Ainda descamisado, seu Zé é "blindado" até no frio de 6ºC

Figurinha carimbada de Piraputanga, o artesão garante não passar frio

29 JUL 2021 - 08h16min
Raul Delvizio

"Tira casaco, coloca casaco".

View Energy - Setembro21_09

A expressão que ficou famosa na refilmagem de "Karatê Kid" (2010) poderia até "vestir" seu Zé como uma luva, caso ele não fosse o artesão e marceneiro descamisado – literalmente – como bem o conhecemos. A frente fria que chegou com tudo nesta semana (provando que o inverno realmente tá por aí) não o incomoda. Muito menos as temperaturas do calorão de outrora, que abafa, faz a gente suar e dá vontade de ficar sem camisa mesmo. Disso ele bem entende.

Registro feito na tarde de ontem pela cunhada de Zé Descamisado, dona Wilma; mesmo no frio, sua assinatura persiste.

Não é à toa que podemos considerar José Genaro Ferreira Costa, o piraputanguense de 63 anos apelidado há quase 40 de seu Zé Descamisado, como o cara mais "blindado" da região. Simplesmente, é o nosso querido "tatu-peba" que aguenta sem camisa temperaturas abaixo do 6ºC.

Para ele, nem tira nem põe o casaco.

"A turma fica morrendo de medo do frio. Eu não ligo, não. Aí depois o povo fica reclamando que pegou resfriado de casaco e tudo… então o melhor mesmo é ficar logo sem!", brinca.

Nascido no mato do distrito de Piraputanga, seu Zé do dia pra noite resolveu tirar a camisa para – segundo suas palavras – "fugir do calor". Pelo menos na época. Adotando o estilo, resolveu apoiar a peça no ombro e nunca mais a colocou de volta no lugar. Virou sua marca registrada.

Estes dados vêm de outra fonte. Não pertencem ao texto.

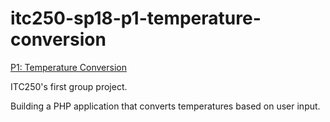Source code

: # itc250-sp18-p1-temperature-conversion
[P1: Temperature Conversion](https://canvas.seattlecentral.edu/courses/1589927/assignments/12506187)

ITC250's first group project.

Building a PHP application that converts temperatures based on user input.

"A não ser quando, dependendo de onde eu ia, pediam para eu vesti-la. Mas todo mundo já me conhece, sabe quem eu sou. Então, assim como não ligo se o tempo está quente ou gelado, eles também não se incomodam mais com esse meu estilo. Na época que pulava de bar em bar, já ficava sem camisa mesmo. É minha assinatura", opina.

E nem o frio de agora faz ele deixar de seguir a tradição que iniciou há pelo menos 35 anos. "Se até casamento, festa de família e celebrações na cidade eu fico sem camisa mesmo, por que é que agora eu resolveria botá-la de novo?", questiona.

Na casa da cunhada, curtindo o merecido descanso depois do trabalho de carpintaria, Zé Descamisado posa para a foto.

Acessório –  Além de calça jeans e botina, existem dois acessórios indispensáveis na sua rotina atual: seu chapéu de lona "amigo" e, claro, a máscara. Vacinado, Zé Descamisado já tomou as duas doses da vacina contra o novo coronavírus.

"Graças à deus. Posso sair sem camisa, mas a máscara vai junto. Essa pandemia tá díficil, né gente? Temos que torcer para acabar logo. Perdi muitos companheiros… dois que tocavam comigo já se foram. Um deles, o José Eloy (violonista popular) pegou esse vírus e morreu aos 73 anos. Ele me conhecia desde quando eu nasci! Por 50 anos, andamos juntos e fizemos nossa farra musical".

Figura de Piraputanga e região, seu Zé nunca teve vergonha de ficar descamisado curtindo as aglomerações de outrora.

Com a pandemia – e mesmo vacinado –, Zé Descamisado revela que dificilmente sai para festar. "Antes, porém, reunia o pessoal nas rodas de pagode e sertanejo. Era maior diversão", recorda.

Zé, que além de marceneiro também é luthier, isto é, é construtor de instrumentos musicais, revela que aprendeu sozinho sua segunda profissão. Fabrincando de cavaco a violão, timba a pandeiro, ele garante: "os caras pediam para eu cantar, mas eu só toco mesmo", diz com saudades das aglomerações de antes.

"Raro" registro de Zé Descamisado com camisa; aqui, em seu ateliê, onde também fabrica instrumentos musicais.

Aos 63 indo para os 64 anos, Zé Descamisado é casado com dona Ilza "desde sempre" e pai de 3 filhos. Morou em São Paulo, depois Campo Grande, mas, quando sua criançada virou adulta, voltou para sua terra natal, Piraputanga. Daqui, tem planos de nunca mais sair. Mas voltando à sua marca registrada:

"Eu sou acostumado assim mesmo. Trabalhei desde pequeno na roça, na carpintaria, sempre sem camisa. Pra mim, tanto faz essa história de frio ou calor. Tô blindado", assegura.

Para finalizar, um recado sincero: "o povo reclama muito. De frio e de calor, de vírus e vacina. O importante é estar com saúde, é estar vivo, minha gente. Isso sim é pra lá de bom".

"Nunca tive e nunca terei o que reclamar.
A vida pra mim é boa demais da conta".